In the entries below, how many lines contain the string "selected"? Respond with the number only.
----------
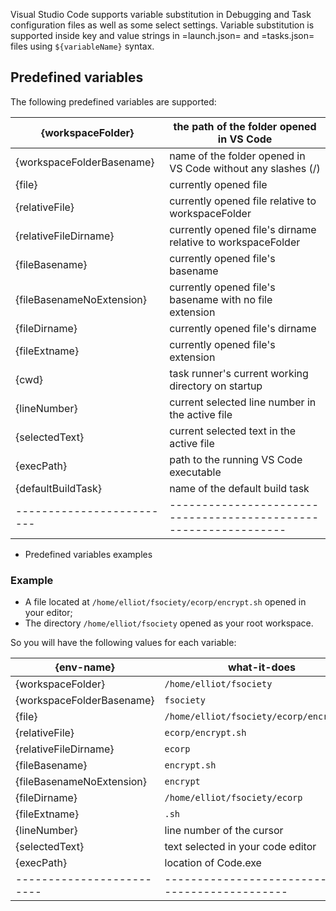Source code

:Visual Studio Code supports variable substitution in Debugging and Task
configuration files as well as some select settings. Variable substitution is
supported inside key and value strings in =launch.json= and =tasks.json= files
using `${variableName}` syntax.

## Predefined variables

The following predefined variables are supported:

| {workspaceFolder}         | the path of the folder opened in VS Code                         |
| ------------------------- | ---------------------------------------------------------------- |
| {workspaceFolderBasename} | name of the folder opened in VS Code without any slashes (/)     |
| {file}                    | currently opened file                                            |
| {relativeFile}            | currently opened file relative to workspaceFolder                |
| {relativeFileDirname}     | currently opened file's dirname relative to workspaceFolder      |
| {fileBasename}            | currently opened file's basename                                 |
| {fileBasenameNoExtension} | currently opened file's basename with no file extension          |
| {fileDirname}             | currently opened file's dirname                                  |
| {fileExtname}             | currently opened file's extension                                |
| {cwd}                     | task runner's current working directory on startup               |
| {lineNumber}              | current selected line number in the active file                  |
| {selectedText}            | current selected text in the active file                         |
| {execPath}                | path to the running VS Code executable                           |
| {defaultBuildTask}        | name of the default build task                                   |
| ------------------------- | ---------------------------------------------------------------- |

- Predefined variables examples

### Example

- A file located at `/home/elliot/fsociety/ecorp/encrypt.sh` opened in your
  editor;
- The directory `/home/elliot/fsociety` opened as your root workspace.

So you will have the following values for each variable:

| {env-name}                | what-it-does                                     |
| ------------------------- | ------------------------------------------------ |
| {workspaceFolder}         | `/home/elliot/fsociety`                          |
| {workspaceFolderBasename} | `fsociety`                                       |
| {file}                    | `/home/elliot/fsociety/ecorp/encrypt.sh`         |
| {relativeFile}            | `ecorp/encrypt.sh`                               |
| {relativeFileDirname}     | `ecorp`                                          |
| {fileBasename}            | `encrypt.sh`                                     |
| {fileBasenameNoExtension} | `encrypt`                                        |
| {fileDirname}             | `/home/elliot/fsociety/ecorp`                    |
| {fileExtname}             | `.sh`                                            |
| {lineNumber}              | line number of the cursor                        |
| {selectedText}            | text selected in your code editor                |
| {execPath}                | location of Code.exe                             |
| ------------------------- | ------------------------------------------------ |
----------
### Task output
3